Task goal: All entries should be output exactly as they stand.

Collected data
• • • • • • •
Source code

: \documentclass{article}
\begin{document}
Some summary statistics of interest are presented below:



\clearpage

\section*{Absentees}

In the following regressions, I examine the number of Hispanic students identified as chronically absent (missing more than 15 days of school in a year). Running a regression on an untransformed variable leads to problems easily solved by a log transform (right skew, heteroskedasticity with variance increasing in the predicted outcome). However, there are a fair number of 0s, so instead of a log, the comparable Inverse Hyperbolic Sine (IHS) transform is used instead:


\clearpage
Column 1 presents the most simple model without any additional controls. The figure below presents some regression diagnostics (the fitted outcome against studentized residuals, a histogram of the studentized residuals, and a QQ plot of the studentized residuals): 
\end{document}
• • • • • • •
Output for this task:
Source code

: \documentclass{article}
\begin{document}
Some summary statistics of interest are presented below:



\clearpage

\section*{Absentees}

In the following regressions, I examine the number of Hispanic students identified as chronically absent (missing more than 15 days of school in a year). Running a regression on an untransformed variable leads to problems easily solved by a log transform (right skew, heteroskedasticity with variance increasing in the predicted outcome). However, there are a fair number of 0s, so instead of a log, the comparable Inverse Hyperbolic Sine (IHS) transform is used instead:


\clearpage
Column 1 presents the most simple model without any additional controls. The figure below presents some regression diagnostics (the fitted outcome against studentized residuals, a histogram of the studentized residuals, and a QQ plot of the studentized residuals): 
\end{document}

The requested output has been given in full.